The Quiet Revolution

by Tom Colligan

It's the first truly warm day of spring, and Andrew Rich is seated comfortably outside the flung-open doors of the Carlton Winemakers' studio. His reddish-brown bird dog, Romeo, pads around the patio while Rich compares two recent vintages of his lush, rustic blend of Grenache, Mourvedre, Syrah, and Counoise, that he calls, simply, Coup D'Etat. He studies the two glasses in front of him, then sits back in his chair. "This is my attempt to overthrow the Cab-Merlot-Chardonnay hegemony," he says earnestly, then smiles. "What do you think?"

His aspect seems notably different from that of an estate owner; he is refreshingly inquisitive and seems free from some of the more mundane burdens of proprietorship. In discussing his wines, his thoughts are drawn more to possibility than practicality. And it's the possibility of making truly great Rhône-style wines in the Northwest that excites him most. Getting his hands on what little Grenache or Mourvedre is available - or convincing growers to plant these grapes - there is the rub.

"My grower, Jim Holmes, at Ciel du Cheval Vineyard the other day was estimating that there's maybe thirty acres each of Grenache and Mourvedre in all of Washington," he says. "That's really nothing. When I started, no one was interested - now everybody wants them."

With this, his eleventh harvest in the Northwest, Rich now finds himself closer to the front of the line when it comes to getting the choice fruit. And with his highly regarded Syrahs and his Coup D'Etat - a bold channeling of Châteauneuf-du-Pape - he's one of the primary reasons people are lining up behind him to take on the dominion of Bordeaux varietals in the Columbia valley. It is a revolution that is slow in coming, but one that for the time being favors innovative small producers like Rich.

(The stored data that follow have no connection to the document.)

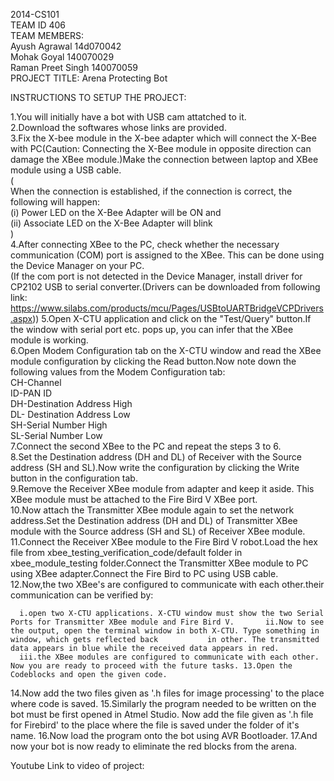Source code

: 
2014-CS101                                           
TEAM ID 406                                                                         
TEAM MEMBERS:                            
   Ayush Agrawal      14d070042                                
   Mohak Goyal        140070029               
   Raman Preet Singh  140070059              
   PROJECT TITLE:  Arena Protecting Bot
           
INSTRUCTIONS TO SETUP THE PROJECT:

           
1.You will initially have a bot with USB cam attatched to it.      
2.Download the softwares whose links are provided.      
3.Fix the X-bee module in the X-bee adapter which will connect the X-Bee with PC(Caution: Connecting the X-Bee module in      opposite direction can damage the XBee module.)Make the connection between laptop and XBee module using a USB cable.    
(  
When the connection is established, if the connection is correct, the following will happen:     
        (i) Power LED on the X-Bee Adapter will be ON and    
        (ii) Associate LED on the X-Bee Adapter will blink    
)         
4.After connecting XBee to the PC, check whether the necessary communication (COM) port is assigned to the XBee. This can be 
done using the Device Manager on your PC.      
(If the com port is not detected in the Device Manager, install driver for CP2102 USB to serial converter.(Drivers can be 
downloaded from following link: https://www.silabs.com/products/mcu/Pages/USBtoUARTBridgeVCPDrivers.aspx)) 
5.Open X-CTU application and click on the "Test/Query" button.If the window with serial port etc. pops up, you can infer that the XBee module is working.   
6.Open Modem Configuration tab on the X-CTU window and read the XBee module configuration by clicking the Read button.Now note down the following values from the Modem Configuration tab:    
CH-Channel     
ID-PAN ID     
DH-Destination Address High                        
DL- Destination Address Low                                           
SH-Serial Number High                   
SL-Serial Number Low               
7.Connect the second XBee to the PC and repeat the steps 3 to 6.                 
8.Set the Destination address (DH and DL) of Receiver with the Source address (SH and SL).Now write the configuration by clicking the Write button in the configuration tab.                        
9.Remove the Receiver XBee module from adapter and keep it aside. This XBee module must be attached to the Fire Bird V XBee port.                                          
10.Now attach the Transmitter XBee module again to set the network address.Set the Destination address (DH and DL) of Transmitter XBee module with the Source address (SH and SL) of Receiver XBee module.                            
11.Connect the Receiver XBee module to the Fire Bird V robot.Load the hex file from xbee_testing_verification_code/default   folder in xbee_module_testing folder.Connect the Transmitter XBee module to PC using XBee adapter.Connect the Fire Bird to PC using USB cable.                                           
12.Now,the two XBee's are configured to communicate with each other.their communication can be verified by:
                      
      i.open two X-CTU applications. X-CTU window must show the two Serial Ports for Transmitter XBee module and Fire Bird V.       ii.Now to see the output, open the terminal window in both X-CTU. Type something in window, which gets reflected back           in other. The transmitted data appears in blue while the received data appears in red.
      iii.the XBee modules are configured to communicate with each other. Now you are ready to proceed with the future tasks. 13.Open the Codeblocks and open the given code.
14.Now add the two files given as '.h files for image processing' to the place where code is saved.
15.Similarly the program needed to be written on the bot must be first opened in Atmel Studio. Now add the file given as '.h    file for Firebird' to the place where the file is saved under the folder of it's name.
16.Now load the program onto the bot using AVR Bootloader.
17.And now your bot is now ready to eliminate the red blocks from the arena.
                             
   Youtube Link to video of project:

"The big guys aren't competing to get this fruit yet," he points out, "because they have to deal with their marketing departments and many levels of bureaucracy asking, 'How are we going to sell this?' They're like very large ships that are hard to turn quickly. But for me or other small producers, we can come in and experiment - do what we want."

And to what special techniques of experimentation does Rich credit the success of his ripening rebellion? "Well, you know, mostly I just like to wing it," he says, laughing. It's an attitude he takes seriously, attributing it to legendary vintner and fellow Rhône specialist Randall Grahm at Bonny Doon, where Rich made wines for six years before coming to Oregon. "That's one of the great lessons I learned from Randall: If you aren't afraid to experiment and try new things, fool around basically - but be scientific about it - you can accomplish some really great things."

New Tastes Rising

As the afternoon's first tasters arrive at the sleek tasting room of the winemaker's studio, landscapers are plugging annuals into the flower beds while Rich contemplates some of the vinous experiments he'd be undertaking already, if only the fruit was available. "I'd love to get my hands on some Petite Manseng. It's one of the principal grapes of Juranon - makes fantastic sweet wines. I've started looking into it. I might be able to get a small number of vines planted next year."

"With the Roussanne, I think it would be fantastic to play around with a little Grenache blanc and Marsanne," minuscule amounts of which have recently been planted in Washington, though no fruit is available yet. "Then maybe I'd add some Viognier for perfume."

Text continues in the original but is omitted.